Please write out every entry below exactly, leaving out any pictures.

**** Exercise inputs

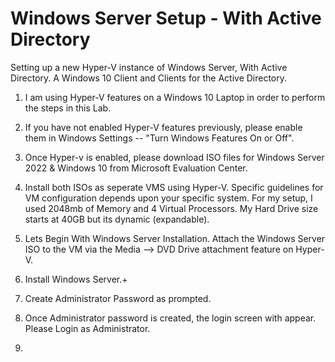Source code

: # Windows Server Setup - With Active Directory
Setting up a new Hyper-V instance of Windows Server, With Active Directory. A Windows 10 Client and Clients for the Active Directory.

1. I am using Hyper-V features on a Windows 10 Laptop in order to perform the steps in this Lab.

2. If you have not enabled Hyper-V features previously, please enable them in Windows Settings -- "Turn Windows Features On or Off".

3. Once Hyper-v is enabled, please download ISO files for Windows Server 2022 & Windows 10 from Microsoft Evaluation Center.

4. Install both ISOs as seperate VMS using Hyper-V. Specific guidelines for VM configuration depends upon your specific system. For my setup, I used 2048mb of Memory and 4 Virtual Processors. My Hard Drive size starts at 40GB but its dynamic (expandable). 

5. Lets Begin With Windows Server Installation. Attach the Windows Server ISO to the VM via the Media --> DVD Drive attachment feature on Hyper-V.

6. Install Windows Server.+



8. Create Administrator Password as prompted.

9. Once Administrator password is created, the login screen with appear. Please Login as Administrator.

10.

********

Task output:
Source code

: # Windows Server Setup - With Active Directory
Setting up a new Hyper-V instance of Windows Server, With Active Directory. A Windows 10 Client and Clients for the Active Directory.

1. I am using Hyper-V features on a Windows 10 Laptop in order to perform the steps in this Lab.

2. If you have not enabled Hyper-V features previously, please enable them in Windows Settings -- "Turn Windows Features On or Off".

3. Once Hyper-v is enabled, please download ISO files for Windows Server 2022 & Windows 10 from Microsoft Evaluation Center.

4. Install both ISOs as seperate VMS using Hyper-V. Specific guidelines for VM configuration depends upon your specific system. For my setup, I used 2048mb of Memory and 4 Virtual Processors. My Hard Drive size starts at 40GB but its dynamic (expandable). 

5. Lets Begin With Windows Server Installation. Attach the Windows Server ISO to the VM via the Media --> DVD Drive attachment feature on Hyper-V.

6. Install Windows Server.+



8. Create Administrator Password as prompted.

9. Once Administrator password is created, the login screen with appear. Please Login as Administrator.

10.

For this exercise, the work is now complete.